Fitch Ratings has placed Sequa Corp.'s 'CCC+' Issuer Default Rating (IDR) and its long-term issue ratings on Rating Watch Positive.

This action follows the announcement that Sequa plans to sell its Precoat Metals business to AZZ Inc. for $1.28 billion, or around $1.13 billion of net proceeds.

The placement on Positive Watch reflects uncertainty regarding Sequa's long-term capital structure and strategy following the divestiture. Fitch expects that the company will use nearly all of the proceeds from the transaction to reduce its debt balance and improve its financial profile to a level more commensurate with the 'B' rating category, which would lead to an upgrade of the company's ratings to at least 'B-'. Sequa's weak credit metrics, limited financial flexibility and vulnerable FCF have been the main factors driving the 'CCC+' rating in recent years.

The transaction is anticipated to close by the end of May, at which point Fitch intends to resolve the Rating Watch.

Key Rating Drivers

Divesting Precoat: Sequa announced on March 7, 2022 that it plans to sell its Precoat business to AZZ Inc. for $1.28 billion, or around $1.13 billion of net proceeds. Fitch has historically viewed Sequa's Precoat business as a positive driver of the rating, offsetting aerospace aftermarket cyclicality with stable and high margin revenue, and a strong market position. Fitch believes materially reducing debt would offset the impact of Sequa losing its stronger performing segment and will likely lead to a positive rating action upon completion.

Sub-4x Leverage Forecast Post-Transaction: Fitch expects Sequa will use nearly all of the proceeds from the transaction to repay debt and reduce leverage. The agency projects the RemainCo will operate with between $300 million and $400 million of debt post-divestiture, leverage below 4x and coverage above 3x, a level more in line with at least the 'B' category.

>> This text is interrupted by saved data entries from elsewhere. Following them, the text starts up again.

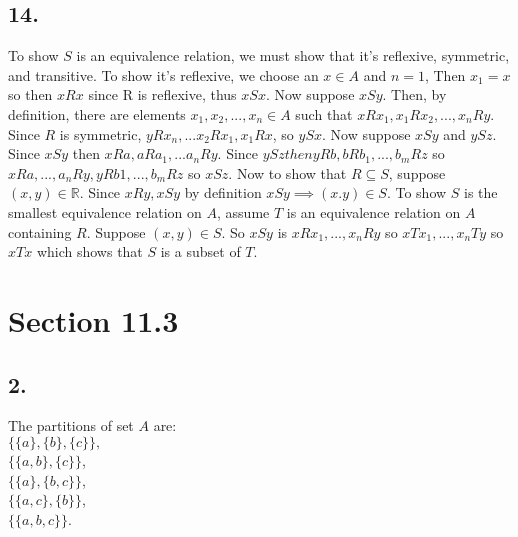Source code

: \documentclass[12pt]{article}
\begin{document}
\begin{minipage}[t]{0.45\textwidth}

\subsection*{14.}
To show $ S $ is an equivalence relation, we must show that it's reflexive, symmetric, and transitive. To show it's reflexive, we choose an $ x\in A $ and $ n=1 $, Then $ x_1=x $ so then $ xRx $ since R is reflexive, thus $ xSx $. Now suppose $ xSy $. Then, by definition, there are elements $ x_1, x_2,...,x_n\in A$ such that $ xRx_1, x_1Rx_2,...,x_nRy $. Since $ R $ is symmetric, $ yRx_n,... x_2Rx_1, x_1Rx $, so $ ySx $. Now suppose $ xSy $ and $ ySz $. Since $ xSy $ then $ xRa, aRa_1,...a_nRy$. Since $ ySz then yRb, bRb_1,...,b_mRz $ so $ xRa,...,a_nRy,yRb1,...,b_mRz $ so $ xSz $. Now to show that $ R\subseteq S$, suppose $ (x,y)\in\mathbb{R} $. Since $ xRy, xSy $ by definition $ xSy\implies(x.y)\in S $. To show $ S $ is the smallest equivalence relation on $ A $, assume $ T $ is an equivalence relation on $ A $ containing $ R $. Suppose $ (x,y)\in S $. So $ xSy $ is $ xRx_1,...,x_nRy $ so $ xTx_1,...,x_nTy $ so $ xTx $ which shows that $ S $ is a subset of $ T $.

\section*{Section 11.3}
\subsection*{2.}
The partitions of set $ A $ are:\\
$ \{\{a\}, \{b\}, \{c\}\}, $\\
$ \{\{a,b\},\{c\}\} $,\\
$ \{\{a\},\{b,c\}\} $,\\
$ \{\{a,c\},\{b\}\} $,\\
$ \{\{a,b,c\}\} $.

\end{minipage}
\pagebreak


\end{document}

However, given the cyclicality of the aerospace market and lower diversification without Precoat, the company's operational profile is generally consistent with 'B' category characteristics.

Profitability Improving and Stabilizing: Fitch believes following the transaction the RemainCo will operate with mid-teen segment margins and generate neutral-to-positive FCF. The aerospace recovery is likely to continue through 2024-2025 and should provide stability to Sequa's operating and financial profiles, which have been strained over the past few years.

Technology Remains Important: Technology employed by Sequa subsidiary Chromalloy supports the parent's rating. The company has made significant progress integrating itself within customers' workflows to provide bespoke manufacturing solutions. This has resulted in more sticky relationships than Sequa has historically maintained. However, the company must continue to work to maintain these relations, as future innovation by competitors could severely affect its credit profile.

Weaker Diversification: Fitch views the divestiture of Precoat as weakening Sequa's diversification and heightening the company's overall cash flow risk profile. While these concerns are generally offset by the improving financial profile, we expect Sequa will be more susceptible to secular and cyclical aviation downturns than with Precoat. Approximately two-thirds of the overall business serves the aerospace market, with the majority of that related to aftermarket sales and services.

Derivation Summary

Sequa's credit metrics prior to the divestiture are in line with Fitch's expectations for a 'CCC+' rating. Leverage is high and comparable to similarly rated companies; liquidity and financial flexibility are limited; and the company has generated volatile but mostly negative FCF on average over the past few years. Fitch expects the company's metrics could improve marginally over the next few years depending on the shape of the recovery of the aerospace market.

Chromalloy faces pressure in the commercial aviation aftermarket business from OEMs and other like-sized or larger players, despite its various contract awards over the past few years. Fitch considers Chromalloy's technology to be supportive of the rating; however, future innovation by competitors could severely affect the Sequa's credit profile.